[Source information]:
::::
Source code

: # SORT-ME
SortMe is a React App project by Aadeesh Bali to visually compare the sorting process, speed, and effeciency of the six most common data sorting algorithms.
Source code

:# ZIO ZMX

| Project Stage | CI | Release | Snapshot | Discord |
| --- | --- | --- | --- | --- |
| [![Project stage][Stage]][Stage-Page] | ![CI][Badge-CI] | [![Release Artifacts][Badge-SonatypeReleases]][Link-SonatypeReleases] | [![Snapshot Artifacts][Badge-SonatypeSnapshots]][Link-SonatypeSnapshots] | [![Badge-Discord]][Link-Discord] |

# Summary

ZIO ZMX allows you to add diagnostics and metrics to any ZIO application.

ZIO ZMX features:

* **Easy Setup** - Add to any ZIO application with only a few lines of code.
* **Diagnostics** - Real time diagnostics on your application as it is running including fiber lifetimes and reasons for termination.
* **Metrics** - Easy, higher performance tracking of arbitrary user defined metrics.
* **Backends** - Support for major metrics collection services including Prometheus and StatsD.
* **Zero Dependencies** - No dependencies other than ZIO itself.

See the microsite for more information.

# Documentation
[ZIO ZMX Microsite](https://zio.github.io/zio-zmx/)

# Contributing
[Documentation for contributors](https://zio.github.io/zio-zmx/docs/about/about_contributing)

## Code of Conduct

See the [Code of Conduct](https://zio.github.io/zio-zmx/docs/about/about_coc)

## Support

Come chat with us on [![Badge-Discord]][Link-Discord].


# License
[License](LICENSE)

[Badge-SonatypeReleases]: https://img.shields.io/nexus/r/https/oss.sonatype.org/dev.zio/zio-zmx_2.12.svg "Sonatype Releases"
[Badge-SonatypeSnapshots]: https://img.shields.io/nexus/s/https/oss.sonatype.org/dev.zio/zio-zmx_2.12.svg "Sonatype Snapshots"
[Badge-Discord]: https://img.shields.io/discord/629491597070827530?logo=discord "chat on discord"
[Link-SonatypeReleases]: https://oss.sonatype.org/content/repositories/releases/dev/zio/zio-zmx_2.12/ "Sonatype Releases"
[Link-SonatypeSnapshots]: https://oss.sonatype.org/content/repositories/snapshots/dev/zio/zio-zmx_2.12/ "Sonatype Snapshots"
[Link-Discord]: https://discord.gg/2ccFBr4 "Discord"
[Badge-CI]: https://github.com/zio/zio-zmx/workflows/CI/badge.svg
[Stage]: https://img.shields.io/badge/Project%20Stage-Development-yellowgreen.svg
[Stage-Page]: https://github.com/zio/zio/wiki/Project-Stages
::::
[Task item]:
Copy word for word the stretch of entries above from the line that has "[ZIO ZMX Microsite](https://zio.github.io/zio-zmx/)" through the line that has "[License](LICENSE)", both ends included, and nothing outside it.

[Task solution]:
[ZIO ZMX Microsite](https://zio.github.io/zio-zmx/)

# Contributing
[Documentation for contributors](https://zio.github.io/zio-zmx/docs/about/about_contributing)

## Code of Conduct

See the [Code of Conduct](https://zio.github.io/zio-zmx/docs/about/about_coc)

## Support

Come chat with us on [![Badge-Discord]][Link-Discord].


# License
[License](LICENSE)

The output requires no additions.